[[ Exercise inputs, beginning ]]

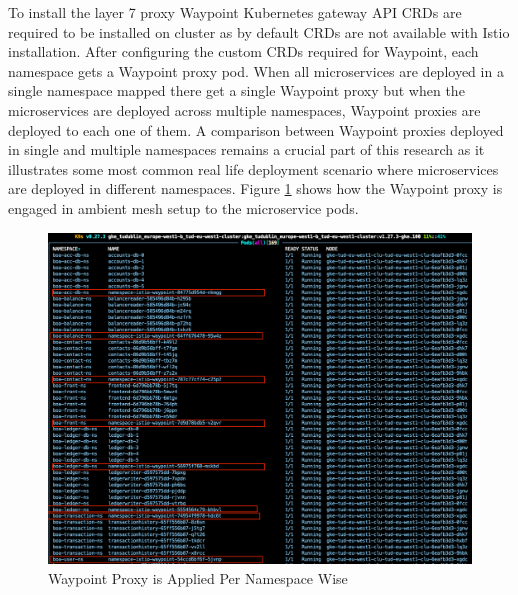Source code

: To install the layer 7 proxy Waypoint Kubernetes gateway API CRDs are required to be installed on cluster as by default CRDs are not available with Istio installation. After configuring the custom CRDs required for Waypoint, each namespace gets a Waypoint proxy pod. When all microservices are deployed in a single namespace mapped there get a single Waypoint proxy but when the microservices are deployed across multiple namespaces, Waypoint proxies are deployed to each one of them. A comparison between Waypoint proxies deployed in single and multiple namespaces remains a crucial part of this research as it illustrates some most common real life deployment scenario where microservices are deployed in different namespaces. Figure \ref{method:waypointAppliedView} shows how the Waypoint proxy is engaged in ambient mesh setup to the microservice pods.

\begin{figure}[ht!]
  \centering
  \includegraphics[width=1.0\linewidth]{resources/ambient-multi-ns-l4-l7-deployed.png}
  \caption{Waypoint Proxy is Applied Per Namespace Wise}
  \label{method:waypointAppliedView}
\end{figure}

[[ Exercise inputs, end ]]

Restate the data word for word without pictures.

Response to this exercise:
Source code

: To install the layer 7 proxy Waypoint Kubernetes gateway API CRDs are required to be installed on cluster as by default CRDs are not available with Istio installation. After configuring the custom CRDs required for Waypoint, each namespace gets a Waypoint proxy pod. When all microservices are deployed in a single namespace mapped there get a single Waypoint proxy but when the microservices are deployed across multiple namespaces, Waypoint proxies are deployed to each one of them. A comparison between Waypoint proxies deployed in single and multiple namespaces remains a crucial part of this research as it illustrates some most common real life deployment scenario where microservices are deployed in different namespaces. Figure \ref{method:waypointAppliedView} shows how the Waypoint proxy is engaged in ambient mesh setup to the microservice pods.

\begin{figure}[ht!]
  \centering
  \includegraphics[width=1.0\linewidth]{resources/ambient-multi-ns-l4-l7-deployed.png}
  \caption{Waypoint Proxy is Applied Per Namespace Wise}
  \label{method:waypointAppliedView}
\end{figure}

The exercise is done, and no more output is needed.